介護を必要とする高齢者が施設やホームに入居できずに、自宅内で家族の介護を受けるという「在宅介護」の人口が増加してきています。それに伴って、在宅介護を行う家族の協力も必要になってきますが、その介護する側の人の多くは、自分の両親もしくは夫の両親であるという、奥さんである女性が行います。しかし、その介護する側の人にも多くの問題や悩みが出てきます。
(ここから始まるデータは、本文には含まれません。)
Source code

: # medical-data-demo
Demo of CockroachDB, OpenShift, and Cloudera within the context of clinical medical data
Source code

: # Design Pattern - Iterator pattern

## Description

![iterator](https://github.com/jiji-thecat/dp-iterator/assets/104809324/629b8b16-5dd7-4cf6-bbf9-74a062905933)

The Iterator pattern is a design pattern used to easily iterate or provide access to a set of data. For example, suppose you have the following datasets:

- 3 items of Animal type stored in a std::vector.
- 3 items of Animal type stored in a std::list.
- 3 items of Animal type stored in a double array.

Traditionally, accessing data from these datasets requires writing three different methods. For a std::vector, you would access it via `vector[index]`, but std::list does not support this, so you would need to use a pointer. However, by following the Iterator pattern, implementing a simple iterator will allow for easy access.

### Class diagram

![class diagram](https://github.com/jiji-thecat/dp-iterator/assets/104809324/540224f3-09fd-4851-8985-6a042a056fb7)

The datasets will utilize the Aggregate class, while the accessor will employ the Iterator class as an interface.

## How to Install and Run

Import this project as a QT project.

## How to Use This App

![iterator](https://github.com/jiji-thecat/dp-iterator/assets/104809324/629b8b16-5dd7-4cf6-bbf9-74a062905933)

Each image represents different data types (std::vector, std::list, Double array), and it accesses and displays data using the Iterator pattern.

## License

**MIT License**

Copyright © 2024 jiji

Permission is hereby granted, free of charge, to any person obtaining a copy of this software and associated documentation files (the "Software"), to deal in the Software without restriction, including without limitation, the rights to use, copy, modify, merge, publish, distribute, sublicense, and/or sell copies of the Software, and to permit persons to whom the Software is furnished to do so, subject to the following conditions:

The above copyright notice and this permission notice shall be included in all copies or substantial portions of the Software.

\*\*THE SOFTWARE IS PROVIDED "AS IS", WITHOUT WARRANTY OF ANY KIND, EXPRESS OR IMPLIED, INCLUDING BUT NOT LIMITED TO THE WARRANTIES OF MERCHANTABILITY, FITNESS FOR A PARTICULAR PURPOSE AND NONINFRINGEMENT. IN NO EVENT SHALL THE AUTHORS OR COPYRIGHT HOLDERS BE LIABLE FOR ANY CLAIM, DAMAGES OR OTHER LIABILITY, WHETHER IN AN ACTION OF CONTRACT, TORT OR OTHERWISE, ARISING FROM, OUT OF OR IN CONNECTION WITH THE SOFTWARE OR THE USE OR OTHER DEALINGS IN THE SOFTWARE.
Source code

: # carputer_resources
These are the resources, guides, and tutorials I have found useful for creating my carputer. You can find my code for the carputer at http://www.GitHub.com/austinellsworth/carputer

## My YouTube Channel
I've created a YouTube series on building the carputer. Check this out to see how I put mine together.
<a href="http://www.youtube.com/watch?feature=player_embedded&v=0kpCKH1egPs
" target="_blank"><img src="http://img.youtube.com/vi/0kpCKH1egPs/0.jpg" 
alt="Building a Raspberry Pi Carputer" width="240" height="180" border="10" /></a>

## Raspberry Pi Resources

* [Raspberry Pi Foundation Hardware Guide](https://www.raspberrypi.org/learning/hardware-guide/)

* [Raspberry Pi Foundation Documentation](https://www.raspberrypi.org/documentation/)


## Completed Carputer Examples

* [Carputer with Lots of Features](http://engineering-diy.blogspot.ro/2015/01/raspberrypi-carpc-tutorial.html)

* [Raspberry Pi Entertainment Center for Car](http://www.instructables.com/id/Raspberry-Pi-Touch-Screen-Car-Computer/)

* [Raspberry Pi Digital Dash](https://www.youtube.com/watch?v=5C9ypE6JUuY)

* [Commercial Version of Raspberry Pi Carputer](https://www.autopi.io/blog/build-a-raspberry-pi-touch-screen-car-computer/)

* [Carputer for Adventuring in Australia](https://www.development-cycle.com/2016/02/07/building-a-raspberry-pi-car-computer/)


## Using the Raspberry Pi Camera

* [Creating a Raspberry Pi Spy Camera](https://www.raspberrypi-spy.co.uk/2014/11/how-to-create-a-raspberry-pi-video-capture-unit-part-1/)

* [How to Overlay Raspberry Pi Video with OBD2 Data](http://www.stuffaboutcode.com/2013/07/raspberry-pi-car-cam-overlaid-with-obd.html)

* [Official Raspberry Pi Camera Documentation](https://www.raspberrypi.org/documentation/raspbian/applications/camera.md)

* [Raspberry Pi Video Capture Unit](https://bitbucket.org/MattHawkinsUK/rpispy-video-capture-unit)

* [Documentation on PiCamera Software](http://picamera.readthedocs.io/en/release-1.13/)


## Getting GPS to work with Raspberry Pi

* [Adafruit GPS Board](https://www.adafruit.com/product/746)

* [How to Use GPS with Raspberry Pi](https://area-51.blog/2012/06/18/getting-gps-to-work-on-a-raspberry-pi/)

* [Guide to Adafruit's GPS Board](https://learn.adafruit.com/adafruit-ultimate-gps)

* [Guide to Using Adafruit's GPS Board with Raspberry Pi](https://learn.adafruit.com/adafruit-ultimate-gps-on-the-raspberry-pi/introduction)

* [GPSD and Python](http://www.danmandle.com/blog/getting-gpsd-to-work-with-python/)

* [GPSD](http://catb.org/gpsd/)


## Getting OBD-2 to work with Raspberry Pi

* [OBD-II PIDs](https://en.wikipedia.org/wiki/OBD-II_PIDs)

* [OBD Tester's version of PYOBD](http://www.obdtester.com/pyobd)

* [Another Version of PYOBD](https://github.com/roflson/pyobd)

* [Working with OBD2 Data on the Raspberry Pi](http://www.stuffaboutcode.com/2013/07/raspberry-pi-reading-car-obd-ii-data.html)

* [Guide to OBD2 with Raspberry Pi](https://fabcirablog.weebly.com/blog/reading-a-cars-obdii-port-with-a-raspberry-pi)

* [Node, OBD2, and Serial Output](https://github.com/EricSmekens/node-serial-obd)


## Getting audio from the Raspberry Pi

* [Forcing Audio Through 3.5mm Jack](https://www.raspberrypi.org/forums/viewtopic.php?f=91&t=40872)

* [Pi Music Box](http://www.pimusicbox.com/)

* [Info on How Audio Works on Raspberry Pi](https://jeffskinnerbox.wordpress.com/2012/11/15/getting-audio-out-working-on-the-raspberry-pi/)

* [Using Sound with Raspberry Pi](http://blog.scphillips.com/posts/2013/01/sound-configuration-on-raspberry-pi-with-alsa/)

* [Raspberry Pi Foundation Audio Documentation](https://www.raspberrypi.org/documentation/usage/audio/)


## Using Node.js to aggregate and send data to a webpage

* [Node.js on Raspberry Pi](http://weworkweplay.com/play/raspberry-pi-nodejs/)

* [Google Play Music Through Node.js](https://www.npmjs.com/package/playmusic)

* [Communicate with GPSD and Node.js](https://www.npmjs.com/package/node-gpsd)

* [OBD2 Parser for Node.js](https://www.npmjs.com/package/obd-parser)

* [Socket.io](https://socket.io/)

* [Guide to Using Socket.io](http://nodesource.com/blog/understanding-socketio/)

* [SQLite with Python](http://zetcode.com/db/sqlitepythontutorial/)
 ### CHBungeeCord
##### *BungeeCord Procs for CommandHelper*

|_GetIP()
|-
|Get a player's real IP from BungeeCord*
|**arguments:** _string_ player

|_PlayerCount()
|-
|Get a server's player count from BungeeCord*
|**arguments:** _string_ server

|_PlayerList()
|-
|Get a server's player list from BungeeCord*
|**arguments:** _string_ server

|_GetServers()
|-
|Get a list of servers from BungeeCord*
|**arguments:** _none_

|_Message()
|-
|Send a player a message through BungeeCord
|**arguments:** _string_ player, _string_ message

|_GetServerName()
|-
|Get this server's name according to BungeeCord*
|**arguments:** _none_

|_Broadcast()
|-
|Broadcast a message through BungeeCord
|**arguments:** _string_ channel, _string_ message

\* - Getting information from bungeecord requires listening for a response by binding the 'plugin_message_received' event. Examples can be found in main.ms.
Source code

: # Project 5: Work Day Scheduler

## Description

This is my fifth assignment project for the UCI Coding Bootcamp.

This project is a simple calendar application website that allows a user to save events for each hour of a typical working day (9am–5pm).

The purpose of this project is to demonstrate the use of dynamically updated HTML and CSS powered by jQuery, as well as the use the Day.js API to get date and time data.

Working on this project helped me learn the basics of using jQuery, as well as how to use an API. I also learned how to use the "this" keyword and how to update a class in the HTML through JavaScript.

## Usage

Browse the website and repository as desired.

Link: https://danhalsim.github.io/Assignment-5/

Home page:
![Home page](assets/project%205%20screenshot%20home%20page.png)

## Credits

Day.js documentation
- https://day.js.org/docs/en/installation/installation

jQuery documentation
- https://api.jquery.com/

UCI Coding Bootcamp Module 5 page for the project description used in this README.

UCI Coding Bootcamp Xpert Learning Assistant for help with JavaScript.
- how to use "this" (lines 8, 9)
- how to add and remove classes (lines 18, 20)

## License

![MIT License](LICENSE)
介護が必要になるきっかけとして、脳梗塞や心筋梗塞などの突発的な病気が要因で急に体が不自由になってしまったため、ということが多くあります。そうなってしまった場合、周囲の人間としては「昨日までは自分で普通になんでも出来ていたのに…」という想いを抱えながら、介護をしなくてはならない状況をせまられてしまいます。そして、奥さんといえど、共働きである家庭も多いため、介護に関する知識や技術が何も無いなかで、自分の仕事と家事をしながら在宅介護を行わなくてはなりませんし、場合によっては遠方の実家に出向いて介護をしなくてはならないこともあります。そのような状況が続いてしまうと、身体的にも精神的にも非常にストレスが溜まり、それを発散する場所や時間も無いことから、介護疲れで悲しい事件を起こしてしまう場合もあります…。

介護サービスの有効活用

 そのような事件を減らすためには、地域の自治体や区役所で相談をして、在宅介護の負担を軽くするために、受けられる介護サービスをきちんと把握して有効的に活用する方法を知る必要があります。
 在宅介護を行う場合、「要支援・要介護度」の審査を受けて、その段階に応じてホームヘルパーが自宅に来て介護をしてくれる訪問介護や、施設に通って専門スタッフによる介護や食事・入浴などの介助を受ける通所介護(デイサービス)を受けることができます。また、それらのサービスを受けるための費用は、「要支援・要介護度」の介護認定を受けていれば介護保険の給付対象となり、1割の自己負担で利用することができますが、介護保険適用の在宅介護サービスは、要支援1・2、要介護1~5という介護度の違いにより、1カ月あたりに利用できる上限が決まっていて、上限を超えた場合は全額負担となるので注意が必要です。
 これらのサービスをきちんと理解して、在宅介護をする側もされる側も、最小限の負担で生活していけるよう、福祉サービスの告知をより実施していく必要があると感じます。